··· Information supplied

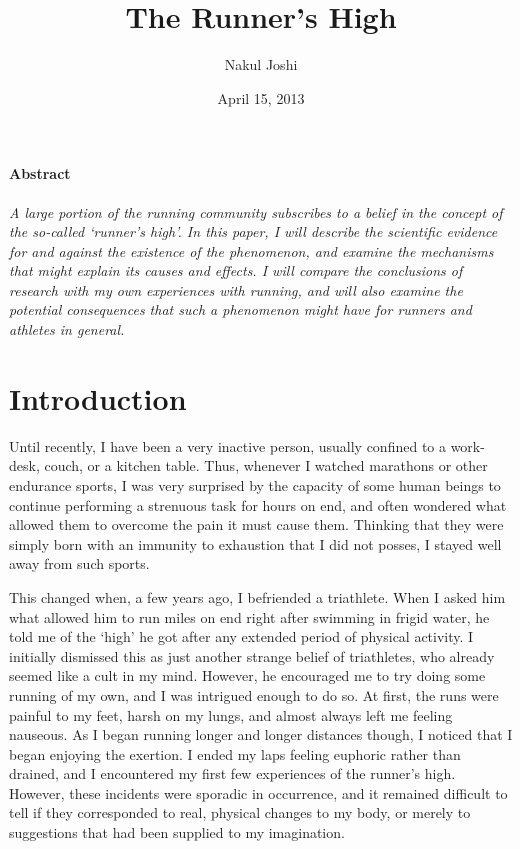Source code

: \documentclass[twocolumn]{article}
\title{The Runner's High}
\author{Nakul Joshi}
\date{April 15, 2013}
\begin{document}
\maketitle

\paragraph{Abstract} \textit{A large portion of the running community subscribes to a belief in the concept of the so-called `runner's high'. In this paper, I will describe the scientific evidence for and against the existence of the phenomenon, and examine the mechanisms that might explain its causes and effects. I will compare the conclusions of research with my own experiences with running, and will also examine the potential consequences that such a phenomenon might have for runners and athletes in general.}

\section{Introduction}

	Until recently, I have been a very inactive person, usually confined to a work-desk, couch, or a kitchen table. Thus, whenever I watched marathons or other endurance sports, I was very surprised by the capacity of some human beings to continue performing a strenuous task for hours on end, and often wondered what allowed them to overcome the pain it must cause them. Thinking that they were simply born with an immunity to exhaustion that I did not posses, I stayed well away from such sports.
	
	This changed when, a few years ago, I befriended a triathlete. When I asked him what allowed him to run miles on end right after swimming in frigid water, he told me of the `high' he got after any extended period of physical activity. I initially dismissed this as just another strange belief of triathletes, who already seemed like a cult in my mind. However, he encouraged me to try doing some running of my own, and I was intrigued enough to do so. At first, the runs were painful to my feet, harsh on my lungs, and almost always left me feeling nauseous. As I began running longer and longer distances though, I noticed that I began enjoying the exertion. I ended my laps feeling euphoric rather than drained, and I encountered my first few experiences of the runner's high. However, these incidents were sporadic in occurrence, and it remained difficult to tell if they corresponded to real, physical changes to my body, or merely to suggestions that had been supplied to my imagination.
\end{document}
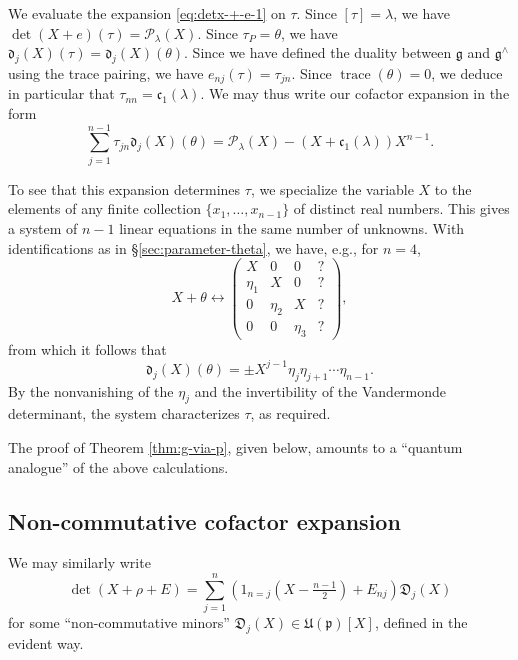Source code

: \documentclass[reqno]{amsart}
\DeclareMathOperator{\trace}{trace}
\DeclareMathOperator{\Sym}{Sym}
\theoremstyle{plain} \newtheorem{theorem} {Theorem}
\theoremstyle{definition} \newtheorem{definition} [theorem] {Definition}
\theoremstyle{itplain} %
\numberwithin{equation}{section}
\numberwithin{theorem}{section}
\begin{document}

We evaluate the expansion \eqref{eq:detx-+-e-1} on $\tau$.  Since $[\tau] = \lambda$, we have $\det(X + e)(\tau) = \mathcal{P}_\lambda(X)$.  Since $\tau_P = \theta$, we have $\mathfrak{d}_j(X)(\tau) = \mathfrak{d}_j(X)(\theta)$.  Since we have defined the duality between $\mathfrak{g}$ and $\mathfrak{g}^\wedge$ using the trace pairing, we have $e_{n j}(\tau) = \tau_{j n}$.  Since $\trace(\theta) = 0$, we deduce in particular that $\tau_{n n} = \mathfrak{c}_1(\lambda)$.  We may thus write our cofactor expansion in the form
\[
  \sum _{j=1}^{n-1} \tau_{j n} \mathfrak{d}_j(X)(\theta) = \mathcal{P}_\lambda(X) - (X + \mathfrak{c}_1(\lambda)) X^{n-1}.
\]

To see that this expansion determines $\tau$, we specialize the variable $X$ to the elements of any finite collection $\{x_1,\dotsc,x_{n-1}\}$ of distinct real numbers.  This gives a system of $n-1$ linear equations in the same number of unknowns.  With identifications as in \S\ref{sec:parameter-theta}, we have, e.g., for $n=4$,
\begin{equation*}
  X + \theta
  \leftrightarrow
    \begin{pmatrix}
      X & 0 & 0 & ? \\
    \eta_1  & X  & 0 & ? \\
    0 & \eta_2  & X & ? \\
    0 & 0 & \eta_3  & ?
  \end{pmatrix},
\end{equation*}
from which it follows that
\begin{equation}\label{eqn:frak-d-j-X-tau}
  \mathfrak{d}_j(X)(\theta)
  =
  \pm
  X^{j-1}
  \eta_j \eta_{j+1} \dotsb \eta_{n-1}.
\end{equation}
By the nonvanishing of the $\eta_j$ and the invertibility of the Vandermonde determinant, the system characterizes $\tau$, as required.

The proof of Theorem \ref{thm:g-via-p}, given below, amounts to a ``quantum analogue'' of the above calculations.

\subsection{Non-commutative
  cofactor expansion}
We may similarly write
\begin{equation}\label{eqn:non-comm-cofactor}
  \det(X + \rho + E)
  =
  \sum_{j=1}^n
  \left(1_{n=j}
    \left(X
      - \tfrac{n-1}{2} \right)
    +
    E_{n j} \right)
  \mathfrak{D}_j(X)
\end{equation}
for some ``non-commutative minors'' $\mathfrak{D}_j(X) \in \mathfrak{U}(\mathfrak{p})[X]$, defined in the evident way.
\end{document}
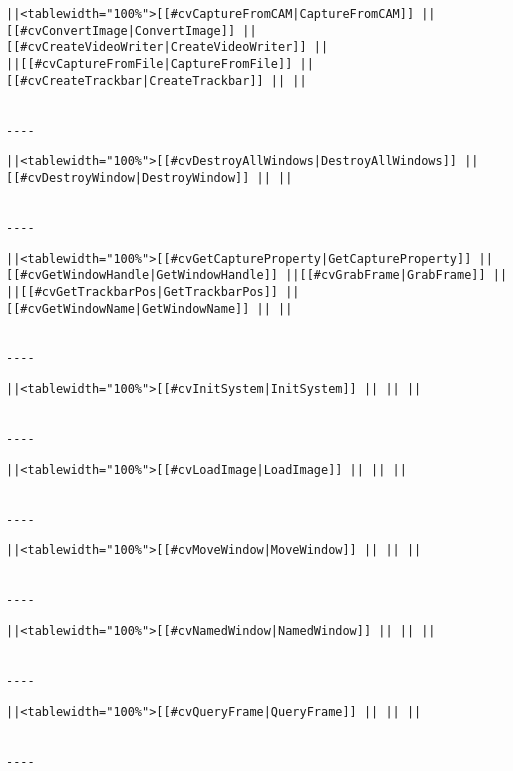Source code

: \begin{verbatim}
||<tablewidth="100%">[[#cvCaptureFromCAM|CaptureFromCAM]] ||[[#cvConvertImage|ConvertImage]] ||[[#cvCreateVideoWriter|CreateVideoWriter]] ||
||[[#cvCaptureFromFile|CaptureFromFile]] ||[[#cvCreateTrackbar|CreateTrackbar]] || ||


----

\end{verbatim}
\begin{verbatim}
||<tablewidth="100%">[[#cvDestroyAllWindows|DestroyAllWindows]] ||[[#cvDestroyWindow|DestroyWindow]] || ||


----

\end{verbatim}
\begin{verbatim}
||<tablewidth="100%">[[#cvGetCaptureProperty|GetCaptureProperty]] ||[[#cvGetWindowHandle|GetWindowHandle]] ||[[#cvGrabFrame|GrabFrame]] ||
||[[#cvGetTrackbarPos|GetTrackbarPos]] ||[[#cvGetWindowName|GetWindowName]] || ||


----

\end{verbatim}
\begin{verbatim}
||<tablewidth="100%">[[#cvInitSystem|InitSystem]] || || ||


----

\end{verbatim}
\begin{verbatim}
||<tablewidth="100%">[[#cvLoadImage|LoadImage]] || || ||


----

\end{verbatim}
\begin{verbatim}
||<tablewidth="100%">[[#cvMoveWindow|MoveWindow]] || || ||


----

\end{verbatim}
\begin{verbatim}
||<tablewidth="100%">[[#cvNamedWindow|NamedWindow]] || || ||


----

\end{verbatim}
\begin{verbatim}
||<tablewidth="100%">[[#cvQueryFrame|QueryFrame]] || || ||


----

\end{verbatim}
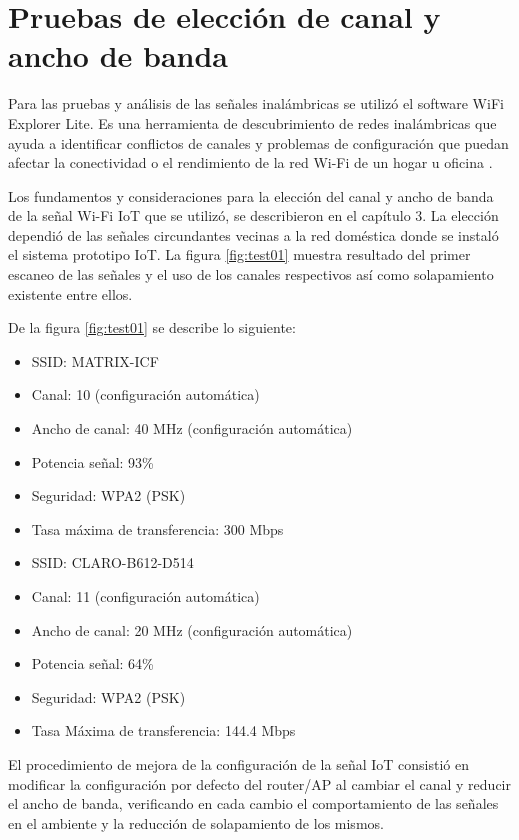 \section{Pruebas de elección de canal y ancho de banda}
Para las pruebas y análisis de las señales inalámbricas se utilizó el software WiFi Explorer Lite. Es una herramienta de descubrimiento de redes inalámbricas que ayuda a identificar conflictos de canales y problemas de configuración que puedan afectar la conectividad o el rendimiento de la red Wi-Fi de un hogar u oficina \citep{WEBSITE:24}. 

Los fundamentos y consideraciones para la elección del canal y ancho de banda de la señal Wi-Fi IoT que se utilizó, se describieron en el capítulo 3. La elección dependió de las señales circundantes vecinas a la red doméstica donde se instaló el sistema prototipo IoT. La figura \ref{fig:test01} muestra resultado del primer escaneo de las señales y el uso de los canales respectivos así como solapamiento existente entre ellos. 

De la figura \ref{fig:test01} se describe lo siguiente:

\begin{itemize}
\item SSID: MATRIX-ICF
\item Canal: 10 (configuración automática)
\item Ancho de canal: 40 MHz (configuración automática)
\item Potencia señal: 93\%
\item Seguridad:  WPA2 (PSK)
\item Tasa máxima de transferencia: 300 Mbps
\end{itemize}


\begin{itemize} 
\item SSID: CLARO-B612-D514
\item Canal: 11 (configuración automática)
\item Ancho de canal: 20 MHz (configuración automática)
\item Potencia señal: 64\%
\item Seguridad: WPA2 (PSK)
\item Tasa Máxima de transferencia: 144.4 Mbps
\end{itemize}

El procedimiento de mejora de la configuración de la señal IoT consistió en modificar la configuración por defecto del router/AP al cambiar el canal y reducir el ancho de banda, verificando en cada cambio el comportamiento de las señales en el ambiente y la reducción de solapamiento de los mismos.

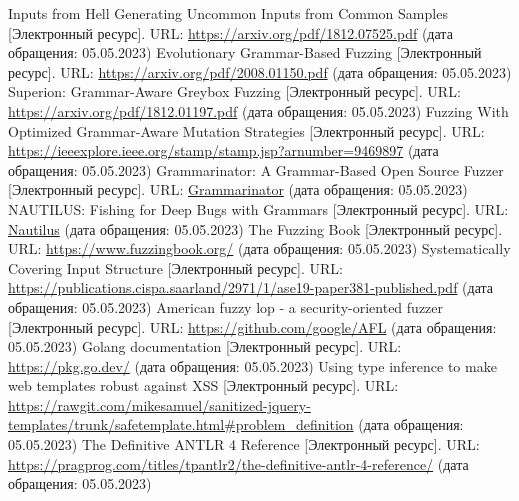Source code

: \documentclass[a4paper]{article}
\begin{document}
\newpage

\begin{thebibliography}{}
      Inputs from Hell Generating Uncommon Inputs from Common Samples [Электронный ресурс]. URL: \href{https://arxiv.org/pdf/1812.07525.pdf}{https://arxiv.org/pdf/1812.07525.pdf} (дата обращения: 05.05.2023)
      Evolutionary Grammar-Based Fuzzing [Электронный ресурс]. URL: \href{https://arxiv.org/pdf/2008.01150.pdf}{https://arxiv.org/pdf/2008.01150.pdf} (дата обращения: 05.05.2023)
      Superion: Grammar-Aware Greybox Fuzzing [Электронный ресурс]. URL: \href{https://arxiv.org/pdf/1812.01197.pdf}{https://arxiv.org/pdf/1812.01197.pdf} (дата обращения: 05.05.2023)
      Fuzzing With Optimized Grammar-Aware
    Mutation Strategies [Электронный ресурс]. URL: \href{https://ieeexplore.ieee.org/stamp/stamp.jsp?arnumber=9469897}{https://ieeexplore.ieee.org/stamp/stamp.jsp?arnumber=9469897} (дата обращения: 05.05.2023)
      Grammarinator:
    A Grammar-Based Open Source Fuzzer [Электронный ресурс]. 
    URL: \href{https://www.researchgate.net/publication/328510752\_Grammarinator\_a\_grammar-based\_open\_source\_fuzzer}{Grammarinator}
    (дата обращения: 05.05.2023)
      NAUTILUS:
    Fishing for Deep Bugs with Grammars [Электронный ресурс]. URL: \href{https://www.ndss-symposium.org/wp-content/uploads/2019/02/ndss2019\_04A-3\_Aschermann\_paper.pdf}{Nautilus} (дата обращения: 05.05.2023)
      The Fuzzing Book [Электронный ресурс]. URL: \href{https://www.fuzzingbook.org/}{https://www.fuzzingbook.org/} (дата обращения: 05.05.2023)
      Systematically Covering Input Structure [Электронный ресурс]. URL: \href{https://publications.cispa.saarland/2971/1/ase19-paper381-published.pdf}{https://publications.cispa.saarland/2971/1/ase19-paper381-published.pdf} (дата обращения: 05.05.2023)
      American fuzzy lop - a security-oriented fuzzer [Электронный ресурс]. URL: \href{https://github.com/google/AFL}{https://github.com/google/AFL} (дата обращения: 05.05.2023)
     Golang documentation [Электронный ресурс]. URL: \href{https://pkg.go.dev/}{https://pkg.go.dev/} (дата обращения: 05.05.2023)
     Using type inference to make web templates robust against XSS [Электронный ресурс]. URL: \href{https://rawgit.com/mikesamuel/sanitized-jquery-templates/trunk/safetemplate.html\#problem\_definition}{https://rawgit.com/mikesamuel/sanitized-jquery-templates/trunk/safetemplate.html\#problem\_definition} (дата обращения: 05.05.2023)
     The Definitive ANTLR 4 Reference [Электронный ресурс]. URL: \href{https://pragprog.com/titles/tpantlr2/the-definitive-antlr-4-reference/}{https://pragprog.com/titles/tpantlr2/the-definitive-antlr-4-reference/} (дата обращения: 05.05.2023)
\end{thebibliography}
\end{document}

······

### Brief
From the listing above, copy all lines holding the word "describe".

### Answer space
\paragraph{Abstract} \textit{A large portion of the running community subscribes to a belief in the concept of the so-called `runner's high'. In this paper, I will describe the scientific evidence for and against the existence of the phenomenon, and examine the mechanisms that might explain its causes and effects. I will compare the conclusions of research with my own experiences with running, and will also examine the potential consequences that such a phenomenon might have for runners and athletes in general.}
De la figura \ref{fig:test01} se describe lo siguiente:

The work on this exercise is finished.